No que diz respeito à (falta de) fiscalização, a escola de Chicago, em alta no atual governo, também tem muito a nos ensinar. Os estudos de George Stigler, Richard Posner e Sam Peltzman indicavam, ainda na década de 1970, que autoridades e servidores públicos não são agentes passivos diante da pressão de grupos de interesses. Regulação e fiscalização frouxas podem ser uma fonte de benesses pessoais que vão de pequenos favores (como um bom vinho no Natal) a pesadas propinas. A ineficácia da política de proteção ambiental, portanto, muitas vezes é o resultado de um jogo em que empresas e representantes do Estado negociam a melhoria do seu bem-estar sob uma ótica privada, relegando o interesse público para os belos (ou curtos) discursos oficiais.

“Temos a maior biodiversidade do mundo e nossas riquezas minerais são abundantes. Queremos parceiros com tecnologia para que esse casamento se traduza em progresso e desenvolvimento para todos.
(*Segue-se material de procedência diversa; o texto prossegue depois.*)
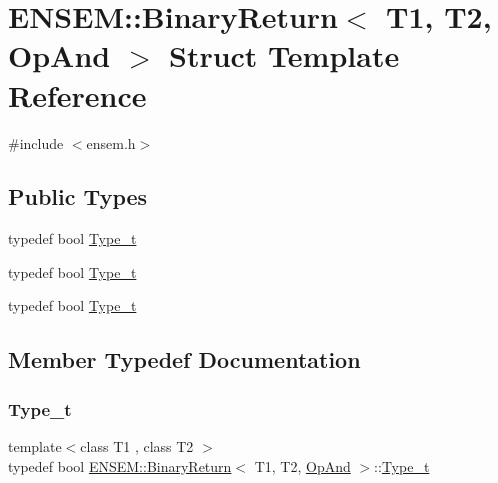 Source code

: \hypertarget{structENSEM_1_1BinaryReturn_3_01T1_00_01T2_00_01OpAnd_01_4}{}\section{E\+N\+S\+EM\+:\+:Binary\+Return$<$ T1, T2, Op\+And $>$ Struct Template Reference}
\label{structENSEM_1_1BinaryReturn_3_01T1_00_01T2_00_01OpAnd_01_4}


{\ttfamily \#include $<$ensem.\+h$>$}

\subsection*{Public Types}
\begin{DoxyCompactItemize}
\item 
typedef bool \mbox{\hyperlink{structENSEM_1_1BinaryReturn_3_01T1_00_01T2_00_01OpAnd_01_4_a1efceffe0a3869bf85b2fa8d9b578978}{Type\+\_\+t}}
\item 
typedef bool \mbox{\hyperlink{structENSEM_1_1BinaryReturn_3_01T1_00_01T2_00_01OpAnd_01_4_a1efceffe0a3869bf85b2fa8d9b578978}{Type\+\_\+t}}
\item 
typedef bool \mbox{\hyperlink{structENSEM_1_1BinaryReturn_3_01T1_00_01T2_00_01OpAnd_01_4_a1efceffe0a3869bf85b2fa8d9b578978}{Type\+\_\+t}}
\end{DoxyCompactItemize}


\subsection{Member Typedef Documentation}
\mbox{\label{structENSEM_1_1BinaryReturn_3_01T1_00_01T2_00_01OpAnd_01_4_a1efceffe0a3869bf85b2fa8d9b578978}} 
\subsubsection{\texorpdfstring{Type\_t}{Type\_t}\hspace{0.1cm}{\footnotesize\ttfamily [1/3]}}
{\footnotesize\ttfamily template$<$class T1 , class T2 $>$ \\
typedef bool \mbox{\hyperlink{structENSEM_1_1BinaryReturn}{E\+N\+S\+E\+M\+::\+Binary\+Return}}$<$ T1, T2, \mbox{\hyperlink{structENSEM_1_1OpAnd}{Op\+And}} $>$\+::\mbox{\hyperlink{structENSEM_1_1BinaryReturn_3_01T1_00_01T2_00_01OpAnd_01_4_a1efceffe0a3869bf85b2fa8d9b578978}{Type\+\_\+t}}}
Nossas ações, tenham certeza, os atrairão para grandes negócios, não só para o bem do Brasil, mas também para o de todo o mundo”. Diante dos CEOs das maiores companhias globais, Bolsonaro atuou como corretor de nossas vantagens comparativas, mercantilizando nosso meio ambiente.

Os crimes ambientais praticados pela Vale em Mariana e em Brumadinho são a prova de que “sustentabilidade” é apenas uma palavra bonita nas estratégias de marketing e responsabilidade social. Aliás, é bom não esquecer que os vazamentos de rejeitos de mineração ocorridos há pouco tempo em Santo Antônio do Grama/MG e em Barcarena/PA foram provocados, respectivamente, pela Anglo American e pela norueguesa Hydro Norsk. O fato de que empresas estrangeiras, com alto padrão de responsabilidade ambiental em suas matrizes, provocam danos ambientais por aqui é mais uma evidência para a tese de, Acemoglu & Robinson, dupla de pesquisadores que apregoam que empresas respondem aos incentivos colocados pelas instituições dos países em que atuam.
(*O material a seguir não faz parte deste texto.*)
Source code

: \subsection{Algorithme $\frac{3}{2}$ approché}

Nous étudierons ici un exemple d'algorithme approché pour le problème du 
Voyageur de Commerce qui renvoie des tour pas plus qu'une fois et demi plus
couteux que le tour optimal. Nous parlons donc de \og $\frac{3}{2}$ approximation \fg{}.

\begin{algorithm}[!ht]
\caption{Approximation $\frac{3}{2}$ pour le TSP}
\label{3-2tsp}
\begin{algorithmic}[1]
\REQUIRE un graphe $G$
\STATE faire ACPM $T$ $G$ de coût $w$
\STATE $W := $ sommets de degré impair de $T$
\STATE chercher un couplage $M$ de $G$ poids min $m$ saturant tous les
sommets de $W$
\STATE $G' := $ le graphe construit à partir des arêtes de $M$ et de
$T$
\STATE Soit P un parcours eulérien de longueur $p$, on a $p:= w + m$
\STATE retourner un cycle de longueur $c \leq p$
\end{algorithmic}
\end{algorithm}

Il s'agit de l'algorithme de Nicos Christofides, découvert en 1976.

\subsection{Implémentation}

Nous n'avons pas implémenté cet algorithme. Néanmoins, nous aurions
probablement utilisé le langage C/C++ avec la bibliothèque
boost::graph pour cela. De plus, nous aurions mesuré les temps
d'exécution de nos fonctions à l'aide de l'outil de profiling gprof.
Para ser sustentável, a exploração de nossos dotes naturais precisa de um arcabouço institucional que combine legislação, fiscalização e, principalmente, punições eficientes. O desmoronamento das barragens em Brumadinho é prova de que a conciliação realizada pelos governos federal e de Minas Gerais (sob Dilma e Pimentel), órgãos de controle e a Samarco/Vale não foi suficiente para penalizar a empresa a ponto de fazê-la aprender a lição.

A leniência dos três Poderes brasileiros com a questão ambiental pode ser medida em números. Entre o “acidente” de Mariana em 05/11/2015 e a quinta-feira anterior ao desastre de Brumadinho, as ações da Vale (VALE3) se valorizaram 258,3% – muito acima do desempenho do Ibovespa, que rendeu 108,2% no mesmo período. Para termos uma comparação, as ações da British Petroleum ainda se encontram 22% abaixo do registrado na véspera do anúncio do vazamento de petróleo provocado no Golfo do México em abril de 2010.

No Brasil, definitivamente, o crime compensa.